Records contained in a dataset

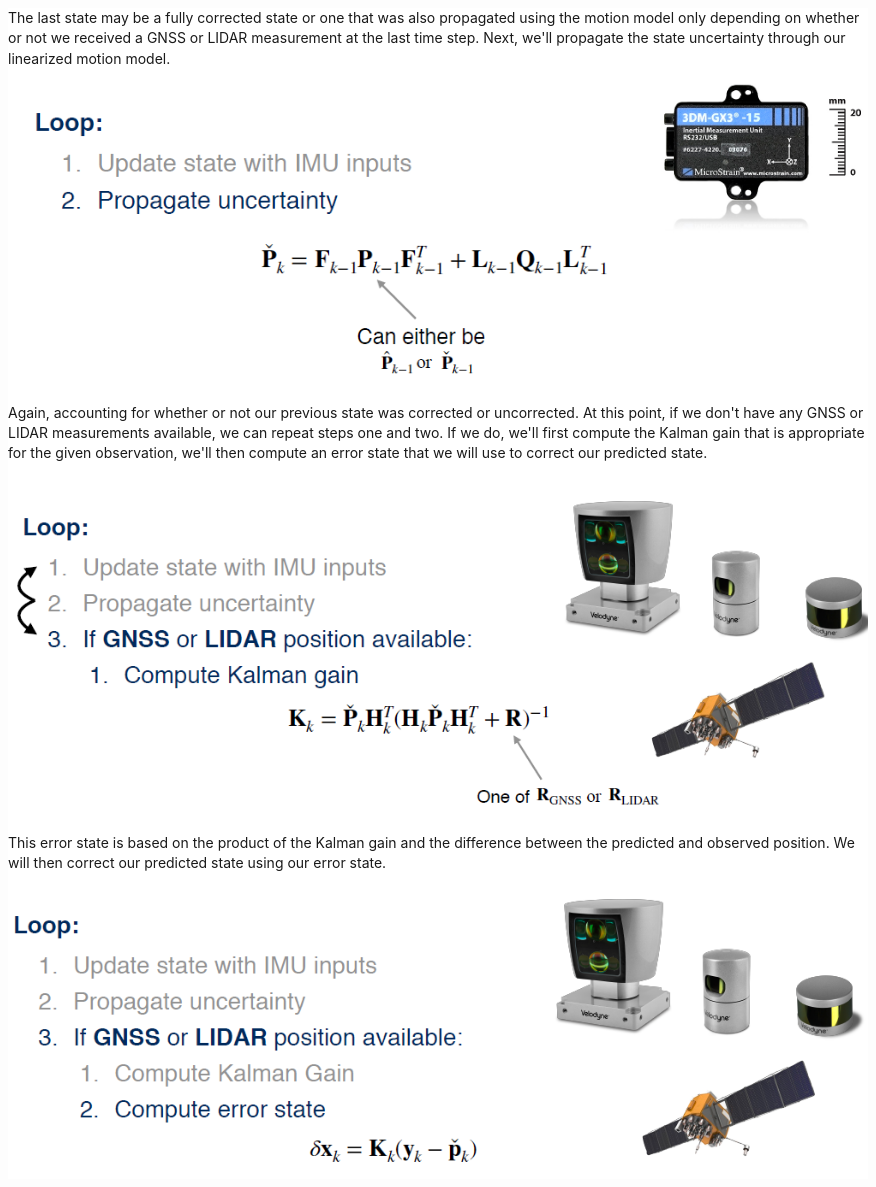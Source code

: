 The last state may be a fully corrected state or one that was also propagated using the motion model only depending on whether or not we received a GNSS or LIDAR measurement at the last time step. Next, we'll propagate the state uncertainty through our linearized motion model. 

![1557384177301](assets/1557384177301.png)

Again, accounting for whether or not our previous state was corrected or uncorrected. At this point, if we don't have any GNSS or LIDAR measurements available, we can repeat steps one and two. If we do, we'll first compute the Kalman gain that is appropriate for the given observation, we'll then compute an error state that we will use to correct our predicted state. 

![1557384159832](assets/1557384159832.png)

This error state is based on the product of the Kalman gain and the difference between the predicted and observed position. We will then correct our predicted state using our error state. 

![1557384209756](assets/1557384209756.png)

TASK BRIEF
Which lines of the records above hold the word "corrected"? Copy each of them.

TASK SOLUTION
: The last state may be a fully corrected state or one that was also propagated using the motion model only depending on whether or not we received a GNSS or LIDAR measurement at the last time step. Next, we'll propagate the state uncertainty through our linearized motion model. 
Again, accounting for whether or not our previous state was corrected or uncorrected. At this point, if we don't have any GNSS or LIDAR measurements available, we can repeat steps one and two. If we do, we'll first compute the Kalman gain that is appropriate for the given observation, we'll then compute an error state that we will use to correct our predicted state. 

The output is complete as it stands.